[SOLVED] GPU Flogged to Death? How to Tell?

Jul 12, 2021
174
4
85
0
Hi

I put an ad up looking for an affordably priced GPU as I'm not rich and these are crazy days - and I got a response that made me think?
He used it for work, with CAD etc lots of heavy rendering 9-5 all week etc.

So I'm wondering should I avoid this like the plague?
Is it just like the old wisdom that you never ever buy a used taxi cause they've been completely flogged to death 24/7 - pushed hard?

And on a related note, before this happened I was already wondering how can you buy a secondhand GPU and have some sense of if its in ok condition, not been flogged or damaged or modified, or Overclocked and run super hard etc?

My understanding is that the more you tweak/OC a card - the shorter its lifespan right? Would it run hotter than usual if its been pushed hard over a long time? Or not have as much grunt as it should normally?

Are there certain tests etc I can run doing a demo to test a card and see if its healthy enough to buy?

And the guy offering me this gpu - is in another state... I told him the only way I'd consider buying sight unseen is if he'd list it on Ebay for me to buy it that way so I have some buyer protection.... would that really help me or are there better ways to do that?



The other thing about this guy was that he 'said' it was only 9 months old, had receipt and all... and I thought it was odd he was selling it so soon - he 'said' he quit his job and wants a PS5?

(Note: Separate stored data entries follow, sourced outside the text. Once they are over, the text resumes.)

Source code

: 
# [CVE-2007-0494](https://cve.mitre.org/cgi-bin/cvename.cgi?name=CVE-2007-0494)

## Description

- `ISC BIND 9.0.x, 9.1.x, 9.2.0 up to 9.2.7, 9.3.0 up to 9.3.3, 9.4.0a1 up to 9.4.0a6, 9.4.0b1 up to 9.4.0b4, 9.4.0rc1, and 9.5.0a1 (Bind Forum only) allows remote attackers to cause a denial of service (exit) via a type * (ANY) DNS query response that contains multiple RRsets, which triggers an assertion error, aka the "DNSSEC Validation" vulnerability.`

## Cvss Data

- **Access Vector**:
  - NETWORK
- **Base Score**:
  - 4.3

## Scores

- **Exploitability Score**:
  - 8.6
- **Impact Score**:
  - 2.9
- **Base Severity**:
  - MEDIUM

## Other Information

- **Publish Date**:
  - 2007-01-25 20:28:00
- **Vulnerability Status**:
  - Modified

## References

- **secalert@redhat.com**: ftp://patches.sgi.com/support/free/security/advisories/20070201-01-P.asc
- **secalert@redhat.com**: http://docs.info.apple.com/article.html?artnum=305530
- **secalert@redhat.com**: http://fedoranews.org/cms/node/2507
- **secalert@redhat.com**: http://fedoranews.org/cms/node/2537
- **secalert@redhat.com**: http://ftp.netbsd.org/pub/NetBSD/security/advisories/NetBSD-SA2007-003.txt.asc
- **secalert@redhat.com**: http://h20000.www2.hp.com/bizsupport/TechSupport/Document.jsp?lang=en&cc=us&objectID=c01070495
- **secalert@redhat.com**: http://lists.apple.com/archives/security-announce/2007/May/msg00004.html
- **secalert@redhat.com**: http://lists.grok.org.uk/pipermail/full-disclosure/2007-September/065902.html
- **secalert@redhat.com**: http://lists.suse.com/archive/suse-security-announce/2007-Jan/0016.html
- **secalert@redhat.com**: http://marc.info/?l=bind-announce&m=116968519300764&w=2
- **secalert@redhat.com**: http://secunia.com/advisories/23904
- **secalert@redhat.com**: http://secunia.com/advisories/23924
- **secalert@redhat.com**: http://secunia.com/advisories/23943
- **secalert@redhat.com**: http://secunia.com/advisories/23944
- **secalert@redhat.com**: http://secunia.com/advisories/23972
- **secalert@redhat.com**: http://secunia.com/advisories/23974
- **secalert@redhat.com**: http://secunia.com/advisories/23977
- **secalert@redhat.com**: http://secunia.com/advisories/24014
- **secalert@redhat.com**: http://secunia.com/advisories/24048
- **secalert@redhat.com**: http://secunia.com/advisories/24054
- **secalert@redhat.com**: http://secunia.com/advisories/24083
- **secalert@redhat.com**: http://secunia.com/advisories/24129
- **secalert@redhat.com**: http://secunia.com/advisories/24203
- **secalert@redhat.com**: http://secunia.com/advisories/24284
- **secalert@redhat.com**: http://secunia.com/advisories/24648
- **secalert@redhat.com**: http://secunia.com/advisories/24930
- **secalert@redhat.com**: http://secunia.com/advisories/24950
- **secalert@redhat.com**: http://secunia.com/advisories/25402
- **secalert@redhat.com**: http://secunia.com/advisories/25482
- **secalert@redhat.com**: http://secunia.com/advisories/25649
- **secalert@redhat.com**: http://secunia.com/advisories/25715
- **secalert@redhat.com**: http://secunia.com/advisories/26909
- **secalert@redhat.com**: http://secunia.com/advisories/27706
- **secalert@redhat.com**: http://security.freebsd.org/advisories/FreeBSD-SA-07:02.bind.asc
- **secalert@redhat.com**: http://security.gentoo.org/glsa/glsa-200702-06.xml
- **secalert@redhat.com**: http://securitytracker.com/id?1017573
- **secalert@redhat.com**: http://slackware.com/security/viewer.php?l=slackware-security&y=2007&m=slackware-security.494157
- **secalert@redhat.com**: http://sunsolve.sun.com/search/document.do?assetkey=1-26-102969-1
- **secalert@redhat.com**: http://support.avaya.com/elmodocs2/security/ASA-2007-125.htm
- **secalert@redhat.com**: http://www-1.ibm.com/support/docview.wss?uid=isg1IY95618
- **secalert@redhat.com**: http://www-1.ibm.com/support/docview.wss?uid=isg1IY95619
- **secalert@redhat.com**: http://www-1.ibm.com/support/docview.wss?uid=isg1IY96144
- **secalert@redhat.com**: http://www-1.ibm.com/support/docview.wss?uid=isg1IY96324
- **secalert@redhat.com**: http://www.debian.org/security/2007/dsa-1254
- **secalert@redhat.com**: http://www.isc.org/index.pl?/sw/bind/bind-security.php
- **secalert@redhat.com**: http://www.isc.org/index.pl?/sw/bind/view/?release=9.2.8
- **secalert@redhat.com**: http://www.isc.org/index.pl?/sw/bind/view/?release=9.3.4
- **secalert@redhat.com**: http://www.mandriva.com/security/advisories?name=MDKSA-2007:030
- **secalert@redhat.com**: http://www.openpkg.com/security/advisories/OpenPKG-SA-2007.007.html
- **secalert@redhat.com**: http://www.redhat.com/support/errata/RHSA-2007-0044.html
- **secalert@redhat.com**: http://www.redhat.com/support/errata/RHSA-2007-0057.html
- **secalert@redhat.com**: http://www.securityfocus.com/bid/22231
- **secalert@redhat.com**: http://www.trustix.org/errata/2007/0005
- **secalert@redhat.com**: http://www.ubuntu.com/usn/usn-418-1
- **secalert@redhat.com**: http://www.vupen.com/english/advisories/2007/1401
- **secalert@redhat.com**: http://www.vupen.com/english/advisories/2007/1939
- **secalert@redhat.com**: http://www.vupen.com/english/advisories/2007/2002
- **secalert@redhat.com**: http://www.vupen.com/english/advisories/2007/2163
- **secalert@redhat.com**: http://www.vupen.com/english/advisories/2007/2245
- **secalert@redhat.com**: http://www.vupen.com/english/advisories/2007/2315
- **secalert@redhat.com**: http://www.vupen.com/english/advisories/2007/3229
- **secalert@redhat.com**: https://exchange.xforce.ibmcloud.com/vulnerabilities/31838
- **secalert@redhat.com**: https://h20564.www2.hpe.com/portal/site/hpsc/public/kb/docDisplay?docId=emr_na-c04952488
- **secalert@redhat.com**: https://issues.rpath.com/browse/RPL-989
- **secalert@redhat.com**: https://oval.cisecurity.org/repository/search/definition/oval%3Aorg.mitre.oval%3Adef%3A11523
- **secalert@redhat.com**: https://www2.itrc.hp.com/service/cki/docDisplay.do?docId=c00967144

Could be legit - but I'm wondering if it's a scam. I baulked at the price and politely said thanks but unlikely thats for me too much... then straight away he dropped it by $200 when it was already a very good price - again - something felt off?

Have a lot of people been scammed in this way lately - buying sight unseen?


BTW - same question about - 'how can you tell if it's ok or been flogged to death' in relation to other PC Parts - like RAM, Monitor etc?

I'm making a new build, got a cpu, but need everything else... tempted to save some cash by buying 2nd hand ram but worried i'll get burned. Again could have been OC'd hard permanently or just had bad wiring/power supply to their home (like ours sometimes)?

Same thing for CPU Cooler/fan and Case Fans and what else should I consider buying secondhand? it's an 12700K cpu. Would it be ok to mix 2 x 2 different pairs of ram same size but maybe different brand and speeds etc? Eg 2x8 brand x 3200 , 2x8 brand Y 3600 ?

How do i tell? What tests etc? Software, electronics readings from devices?


Any advice would be appreciated


Cheers
 
Last edited:

Eximo

Titan
Ambassador
A lot here.

Someone selling a GPU after 9 months, using it for CAD and heavy rendering, is going to replace that with a Playstation. Those don't add up.

You've already found a used 12700k? That launched a few weeks ago. I can't think of many legitimate reasons that they couldn't just return that from where they bought it, even if they couldn't, why sell it under market price?

If you have access to these things, you can certainly run tests. CPU benchmarks, GPU benchmarks, and compare to known good results. Cinebench, Aida64, IntelBurnIn. 3DMark, Unigine Heaven or Valley, Furmark if you want a torture test. Same with memory, memtest x86.

PC components typically just break. They don't fade in performance. A used GPU should be just as fast as a new one. Wear and tear just means it will fail sooner.

CPUs and GPUs can degrade a little bit, no longer able to reach high overclocks, but these days the CPUs and GPUs overclock themselves (called boost)

GPU fans and coolers can be replaced if needed, and a thermal paste reapplication can often bring some life back into an older card. Basically just a cleaning and re-application and you can claw back a few degrees, and a few boost bins.

Bad power to the home wouldn't really do anything particularly bad to the memory. It is powered by the CPU, which is powered by the motherboard, which is powered by the PSU, which gets plugged into the wall. Quite a few layers of filtering to get through. That may have made their system work a little harder and worn out components faster with more duty cycles, but the memory itself would still have been cycling at its frequency.

You should not mix memory. It might work, it might not.

I've bought a few used components, haven't gotten burned yet. I generally look for original packaging and reasonable reasons for selling.

Someone might sell a GTX 1660 Super because they just got an RTX3060. But I wouldn't trust someone saying they used the card for non-gaming, saying they want money for a gaming console.


All that said, buying used comes with risks. Be prepared.